Every deck is accompanied by a short text explaining a little bit about the archetype, showing the reasons for placing it in its tier alongside the pros and cons of the deck and a tech section.
Decks in this tier have favourable matchups against the majority of lower tier decks and some favourable matchups against other Tier 1 lists. Another criterion is that these decks should be able to win against lower-tier decks on blue coin most of the time.
Decks in this tier can beat Tier 1 decks if the player can access its full potential, or are strong decks with a clear counter; in addition, these decks should win consistently against lower tiers.
Decks in this tier are generally viable for normal ladder and for some cheesy picks at tournaments. These decks can surprise opponents and win matches, but without that surprise factor their potential is significantly reduced. A deck at this tier should lose against Tier 1 and Tier 2 decks the majority of the time
Decks that aren't strong enough to be tiered, but with enough potential to be much better with the adequate support cards. These kind of decks are always worth keeping an eye on.
The five new faction leaders introduced to Gwent with the Thronebreaker Leaders Update at the beginning of the month have had a mixed impact on the Gwent meta, while nerfs to some familiar faces have left more room for a wider variety of played cards.
Published: 15 February 2019 (Patch: 22.214.171.124_541)
Playing Lippy Gudmund feels at times like cheating the provision system, as it enables us to play our gold cards in two different rounds while Discarding any low quality or tech cards in bad matchups. Crach an Craite is used as a leader in this deck due to its high number of provisions and its ability to enable Geralt: Professional. This deck was created by Gnurrgard and Wusubi.
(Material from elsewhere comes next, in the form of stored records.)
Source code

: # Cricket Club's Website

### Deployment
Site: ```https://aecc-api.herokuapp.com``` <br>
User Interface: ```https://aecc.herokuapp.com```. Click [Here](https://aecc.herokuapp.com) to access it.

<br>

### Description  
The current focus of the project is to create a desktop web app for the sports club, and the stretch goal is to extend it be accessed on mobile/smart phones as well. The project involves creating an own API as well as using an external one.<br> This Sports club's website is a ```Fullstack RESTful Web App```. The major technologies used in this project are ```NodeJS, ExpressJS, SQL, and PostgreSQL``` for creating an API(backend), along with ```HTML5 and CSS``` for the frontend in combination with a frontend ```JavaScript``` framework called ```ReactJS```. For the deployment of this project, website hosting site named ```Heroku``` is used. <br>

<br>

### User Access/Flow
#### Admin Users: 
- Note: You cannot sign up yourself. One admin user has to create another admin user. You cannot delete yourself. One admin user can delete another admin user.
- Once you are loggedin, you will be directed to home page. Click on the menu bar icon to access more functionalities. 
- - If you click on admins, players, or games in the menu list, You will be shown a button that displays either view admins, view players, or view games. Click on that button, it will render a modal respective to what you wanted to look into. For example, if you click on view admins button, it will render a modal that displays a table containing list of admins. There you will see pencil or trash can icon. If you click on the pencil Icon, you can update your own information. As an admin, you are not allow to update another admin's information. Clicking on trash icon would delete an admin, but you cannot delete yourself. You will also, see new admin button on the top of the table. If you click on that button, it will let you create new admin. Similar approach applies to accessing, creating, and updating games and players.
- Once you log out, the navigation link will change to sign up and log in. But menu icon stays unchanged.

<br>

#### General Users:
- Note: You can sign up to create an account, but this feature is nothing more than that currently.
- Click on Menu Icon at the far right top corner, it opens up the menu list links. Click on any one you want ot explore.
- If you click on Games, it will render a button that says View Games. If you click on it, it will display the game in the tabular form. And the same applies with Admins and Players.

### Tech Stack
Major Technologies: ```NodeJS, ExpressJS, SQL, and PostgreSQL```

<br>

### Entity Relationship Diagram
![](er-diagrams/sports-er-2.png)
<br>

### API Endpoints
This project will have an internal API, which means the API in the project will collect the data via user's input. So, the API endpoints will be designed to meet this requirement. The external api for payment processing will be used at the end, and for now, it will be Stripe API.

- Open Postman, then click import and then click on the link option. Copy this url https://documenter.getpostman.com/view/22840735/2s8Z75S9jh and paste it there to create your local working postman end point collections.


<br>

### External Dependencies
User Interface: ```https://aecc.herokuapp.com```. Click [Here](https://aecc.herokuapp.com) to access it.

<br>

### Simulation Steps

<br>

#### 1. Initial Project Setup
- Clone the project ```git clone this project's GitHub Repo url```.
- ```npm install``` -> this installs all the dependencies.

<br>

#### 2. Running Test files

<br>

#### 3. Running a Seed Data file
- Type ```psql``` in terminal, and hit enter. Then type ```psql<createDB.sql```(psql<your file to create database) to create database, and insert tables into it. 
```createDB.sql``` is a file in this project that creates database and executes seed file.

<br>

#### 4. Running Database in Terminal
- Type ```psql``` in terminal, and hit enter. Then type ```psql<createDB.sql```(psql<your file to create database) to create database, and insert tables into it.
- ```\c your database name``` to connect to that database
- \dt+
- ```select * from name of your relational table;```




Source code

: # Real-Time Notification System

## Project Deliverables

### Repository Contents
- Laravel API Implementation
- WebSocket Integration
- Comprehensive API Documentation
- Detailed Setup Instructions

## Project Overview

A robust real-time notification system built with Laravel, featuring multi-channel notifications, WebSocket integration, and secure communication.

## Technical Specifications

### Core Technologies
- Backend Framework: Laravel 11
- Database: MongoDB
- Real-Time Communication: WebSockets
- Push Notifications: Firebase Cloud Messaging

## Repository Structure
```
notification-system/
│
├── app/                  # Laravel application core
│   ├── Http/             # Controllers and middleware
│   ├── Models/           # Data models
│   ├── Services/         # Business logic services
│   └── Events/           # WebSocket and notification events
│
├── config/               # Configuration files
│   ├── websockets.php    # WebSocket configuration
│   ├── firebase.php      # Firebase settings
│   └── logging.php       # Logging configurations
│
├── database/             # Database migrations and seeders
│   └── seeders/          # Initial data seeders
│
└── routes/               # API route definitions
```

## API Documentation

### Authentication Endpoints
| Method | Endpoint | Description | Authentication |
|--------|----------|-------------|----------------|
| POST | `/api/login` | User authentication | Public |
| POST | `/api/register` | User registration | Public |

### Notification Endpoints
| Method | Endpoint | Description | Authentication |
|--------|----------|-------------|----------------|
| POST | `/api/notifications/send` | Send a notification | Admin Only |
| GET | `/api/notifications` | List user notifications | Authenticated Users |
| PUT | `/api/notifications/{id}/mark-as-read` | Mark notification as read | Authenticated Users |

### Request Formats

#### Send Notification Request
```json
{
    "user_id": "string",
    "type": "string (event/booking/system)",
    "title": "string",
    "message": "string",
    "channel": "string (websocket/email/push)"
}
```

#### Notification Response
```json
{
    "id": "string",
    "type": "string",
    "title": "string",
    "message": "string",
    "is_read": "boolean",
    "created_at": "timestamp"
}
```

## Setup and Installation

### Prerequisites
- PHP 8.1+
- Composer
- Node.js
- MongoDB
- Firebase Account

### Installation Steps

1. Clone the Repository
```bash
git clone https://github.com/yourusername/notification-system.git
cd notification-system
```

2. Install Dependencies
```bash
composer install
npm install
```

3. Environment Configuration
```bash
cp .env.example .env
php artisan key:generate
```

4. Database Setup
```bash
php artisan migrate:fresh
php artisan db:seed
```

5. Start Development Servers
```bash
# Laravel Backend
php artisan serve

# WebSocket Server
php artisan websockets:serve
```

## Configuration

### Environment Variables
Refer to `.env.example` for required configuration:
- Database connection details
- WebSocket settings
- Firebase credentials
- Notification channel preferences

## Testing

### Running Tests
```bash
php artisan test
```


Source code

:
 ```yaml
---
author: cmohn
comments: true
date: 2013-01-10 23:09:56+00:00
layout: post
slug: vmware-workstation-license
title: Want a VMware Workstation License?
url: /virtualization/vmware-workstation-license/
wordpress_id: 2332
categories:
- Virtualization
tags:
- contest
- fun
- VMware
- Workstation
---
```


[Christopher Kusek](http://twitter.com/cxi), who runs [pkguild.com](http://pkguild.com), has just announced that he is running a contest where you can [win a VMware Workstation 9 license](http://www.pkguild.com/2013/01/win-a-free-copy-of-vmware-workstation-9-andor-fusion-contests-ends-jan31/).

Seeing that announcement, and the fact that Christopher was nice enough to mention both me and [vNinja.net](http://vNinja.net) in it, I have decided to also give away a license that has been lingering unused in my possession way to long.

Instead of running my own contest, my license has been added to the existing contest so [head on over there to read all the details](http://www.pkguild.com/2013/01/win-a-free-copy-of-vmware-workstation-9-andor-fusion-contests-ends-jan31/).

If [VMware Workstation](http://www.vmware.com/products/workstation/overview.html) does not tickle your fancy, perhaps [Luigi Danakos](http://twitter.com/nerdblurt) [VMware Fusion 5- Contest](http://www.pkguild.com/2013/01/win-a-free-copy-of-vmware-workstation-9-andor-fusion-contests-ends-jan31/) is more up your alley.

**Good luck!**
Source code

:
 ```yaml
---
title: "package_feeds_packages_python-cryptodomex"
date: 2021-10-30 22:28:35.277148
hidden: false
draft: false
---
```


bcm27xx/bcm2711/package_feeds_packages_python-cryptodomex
There is a difference between Skjall and Gimpy Gerwin that must be considered when taking this deck into the meta: Skjall’s single-target damage is far safer and more consistent, but the possible AoE of Gimpy Gerwin can be far more powerful against decks such as Big Monsters or Slave Infantry NG.
The decision of whether to replace the Unicorn/Chironex combination with Olaf and Hym depends very much on how many mirrors we face - it is far safer to play the horses in a mirror match. However, if we face more uninteractive decks, Olaf and Hym are almost assured value, especially against Monsters.